Falling for absurdity… Willem Dafoe as Franz’s professor. Photo: FlixPix/Alamy

The Murnau film was famously adapted without permission from Bram Stoker’s 1897 novel Dracula, with the names changed to avoid lawsuits. But most of the plot points remained intact, including the vampire’s sea voyage, which made sense as Dracula traveled to Yorkshire but is more puzzling as Orlok travels from Romania to Germany. Eggers keeps it here, with plague rats. Nicholas Hoult plays fresh real estate agent Thomas Hutter. Lily-Rose Depp is his wife Ellen, haunted by her sleepwalking and nameless sexual longings. Aaron Taylor-Johnson and Emma Corrin play the couple’s friends, the Hardings. Ralph Ineson is the local doctor Dr. Sievers. And Simon McBurney is Thomas’ creepy employer, Mr. Knock.

Most importantly, Willem Dafoe plays occult expert and vampire hunter Professor Von Franz, a heterodox outsider and free thinker who is the only one they can rely on; He is the equivalent of Stoker’s Van Helsing and the great ancestor of Father Merrin in Friedkin’s The Exorcist. (Dafoe actually played Schreck in Shadow of the Vampire, E Elias Merhige’s 2000 film about the making of Nosferatu.)

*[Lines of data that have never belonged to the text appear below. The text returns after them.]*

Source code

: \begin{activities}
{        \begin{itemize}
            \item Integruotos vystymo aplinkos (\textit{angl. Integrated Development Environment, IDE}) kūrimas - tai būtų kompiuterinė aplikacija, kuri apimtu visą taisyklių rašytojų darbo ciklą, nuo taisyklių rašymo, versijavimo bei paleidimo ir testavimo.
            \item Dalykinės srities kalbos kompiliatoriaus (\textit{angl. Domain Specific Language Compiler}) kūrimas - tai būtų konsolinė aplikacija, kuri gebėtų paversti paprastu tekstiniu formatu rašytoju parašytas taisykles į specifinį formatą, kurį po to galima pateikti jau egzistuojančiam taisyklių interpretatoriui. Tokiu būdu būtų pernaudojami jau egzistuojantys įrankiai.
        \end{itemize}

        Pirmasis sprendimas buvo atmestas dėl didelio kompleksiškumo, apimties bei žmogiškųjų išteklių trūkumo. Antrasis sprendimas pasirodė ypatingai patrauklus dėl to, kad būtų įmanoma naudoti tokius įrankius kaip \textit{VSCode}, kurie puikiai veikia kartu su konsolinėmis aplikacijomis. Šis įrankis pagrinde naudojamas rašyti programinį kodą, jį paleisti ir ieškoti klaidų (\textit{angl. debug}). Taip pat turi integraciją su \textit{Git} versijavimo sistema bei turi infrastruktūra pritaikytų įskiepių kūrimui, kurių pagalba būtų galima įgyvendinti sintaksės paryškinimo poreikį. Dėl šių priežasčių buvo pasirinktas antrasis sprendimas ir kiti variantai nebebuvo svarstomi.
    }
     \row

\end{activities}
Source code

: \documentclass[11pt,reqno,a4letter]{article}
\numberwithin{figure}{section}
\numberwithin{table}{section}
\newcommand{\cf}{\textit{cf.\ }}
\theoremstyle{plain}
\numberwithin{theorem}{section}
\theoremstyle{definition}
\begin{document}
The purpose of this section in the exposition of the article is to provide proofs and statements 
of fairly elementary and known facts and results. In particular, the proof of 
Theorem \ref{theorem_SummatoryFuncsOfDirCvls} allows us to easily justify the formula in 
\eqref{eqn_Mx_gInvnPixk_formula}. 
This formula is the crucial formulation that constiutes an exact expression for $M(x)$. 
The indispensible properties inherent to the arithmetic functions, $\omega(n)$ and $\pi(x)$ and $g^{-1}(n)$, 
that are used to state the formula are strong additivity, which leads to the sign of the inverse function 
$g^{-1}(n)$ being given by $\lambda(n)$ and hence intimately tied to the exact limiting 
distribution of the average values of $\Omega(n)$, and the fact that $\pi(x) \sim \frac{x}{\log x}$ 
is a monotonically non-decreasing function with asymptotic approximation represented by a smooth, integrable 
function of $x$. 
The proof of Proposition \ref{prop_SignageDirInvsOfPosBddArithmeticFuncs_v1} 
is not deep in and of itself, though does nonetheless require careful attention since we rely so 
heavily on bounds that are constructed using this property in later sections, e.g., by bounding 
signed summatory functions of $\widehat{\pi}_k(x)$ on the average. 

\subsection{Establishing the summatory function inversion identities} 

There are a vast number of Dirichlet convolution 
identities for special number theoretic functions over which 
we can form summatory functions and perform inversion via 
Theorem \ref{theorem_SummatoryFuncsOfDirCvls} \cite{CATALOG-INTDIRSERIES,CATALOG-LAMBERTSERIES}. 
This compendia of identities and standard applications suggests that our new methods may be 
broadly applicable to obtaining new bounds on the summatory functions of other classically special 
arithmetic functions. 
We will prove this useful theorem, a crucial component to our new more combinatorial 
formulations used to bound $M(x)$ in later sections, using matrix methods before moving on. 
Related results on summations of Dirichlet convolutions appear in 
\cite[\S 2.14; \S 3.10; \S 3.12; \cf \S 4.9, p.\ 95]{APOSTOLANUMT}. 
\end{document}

Any adaptation of Nosferatu must decide on what can only be called the Mel Brooks question: How far should one indulge in black comic horror and absurdity? Herzog did it in passing, and Eggers certainly does it too, giving Dafoe’s professor a bizarrely long pipe to smoke (perhaps the equivalent of Klaus Kinski’s disturbingly tall wine glass in Herzog’s Nosferatu). And Dafoe’s occasional way of suddenly appearing at the edge of the frame is a little reminiscent of Marty Feldman, although Brooks never wrote anything like the line that Eggers gives to the local innkeeper, screaming at the unruly locals: “May the Spirit of God be.” Fuck off!” The macabre comedy mimics an uncomfortable giggle of fear, avoiding possible ridicule or skepticism and keeping the dust of horror dry. More serious is the assumption that Professor von Franz’s settings are more complicated than we thought.

The film is well produced and filmed, with good performances, although for me Skarsgård’s vampire is opaque and off-puttingly cruel without necessarily being as scary as one might expect. Murnau’s creation took the vampire into a more fairytale realm of a demon or monster and away from the novelistic tradition of being a sympathetic, patrician, believable human person. Stoker’s Count Dracula was a distant cousin of literary figures such as Mr. Rochester and Maxim de Winter. Orlok is more abstract and brutal, and needs to be from the start, but I feel that Eggers’ vampire is more stylized and rehearsed, but less insidiously frightening than he needs to be, and that you feel his weakness – his passion – less for Depp’s Ellen – becomes dangerous to him. Whatever psychological intricacies there are are carried over to the Freudian ordeal of Ellen, who is attracted to and disgusted by the vampire, but recognizes how these competing instincts must be reconciled. This is an extensive, detailed love letter to the original, intelligent, respectful and faithful.

Nosferatu releases December 25th in the US and January 1st in Australia and the UK.